Stored data:
++++

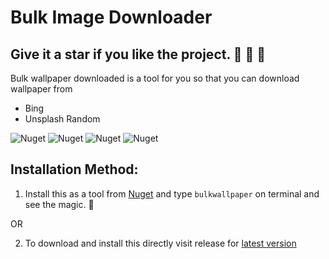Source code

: # Bulk Image Downloader
## Give it a star if you like the project. 👏 🌠 🌟

Bulk wallpaper downloaded is a tool for you so that you can download wallpaper from 
- Bing
- Unsplash Random


![Nuget](https://img.shields.io/nuget/v/BulkImageDownloader.Cli)
![Nuget](https://img.shields.io/nuget/dt/BulkImageDownloader.Cli?style=plastic)
![Nuget](https://img.shields.io/github/repo-size/purkayasta/BulkWallpaper?style=social)
![Nuget](https://img.shields.io/github/last-commit/purkayasta/BulkWallpaper?style=flat-square)

## Installation Method:

1. Install this as a tool from [Nuget](https://www.nuget.org/packages/BulkImageDownloader.Cli/)
and type `bulkwallpaper` on terminal and see the magic. 🌟

OR

2. To download and install this directly visit release for [latest version](https://github.com/purkayasta/BulkWallpaper/releases/)

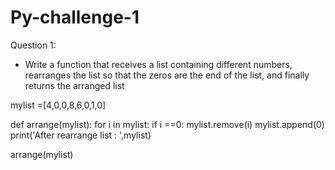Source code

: # Py-challenge-1
Question 1:
- Write a function that receives a list containing different numbers, rearranges the list so that the zeros are the end of the list, and finally returns the arranged list

mylist =[4,0,0,8,6,0,1,0]

def arrange(mylist):
    for i in mylist:
        if i ==0:
            mylist.remove(i)
            mylist.append(0)
    print('After rearrange list : ',mylist)

arrange(mylist)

++++

• [WHAT THE EXERCISE ASKS]: Without any of the pictures, repeat the entries above word for word.

• [OUTPUT BELOW]:
Source code

: # Bulk Image Downloader
## Give it a star if you like the project. 👏 🌠 🌟

Bulk wallpaper downloaded is a tool for you so that you can download wallpaper from 
- Bing
- Unsplash Random


![Nuget](https://img.shields.io/nuget/v/BulkImageDownloader.Cli)
![Nuget](https://img.shields.io/nuget/dt/BulkImageDownloader.Cli?style=plastic)
![Nuget](https://img.shields.io/github/repo-size/purkayasta/BulkWallpaper?style=social)
![Nuget](https://img.shields.io/github/last-commit/purkayasta/BulkWallpaper?style=flat-square)

## Installation Method:

1. Install this as a tool from [Nuget](https://www.nuget.org/packages/BulkImageDownloader.Cli/)
and type `bulkwallpaper` on terminal and see the magic. 🌟

OR

2. To download and install this directly visit release for [latest version](https://github.com/purkayasta/BulkWallpaper/releases/)

Source code

: # Py-challenge-1
Question 1:
- Write a function that receives a list containing different numbers, rearranges the list so that the zeros are the end of the list, and finally returns the arranged list

mylist =[4,0,0,8,6,0,1,0]

def arrange(mylist):
    for i in mylist:
        if i ==0:
            mylist.remove(i)
            mylist.append(0)
    print('After rearrange list : ',mylist)

arrange(mylist)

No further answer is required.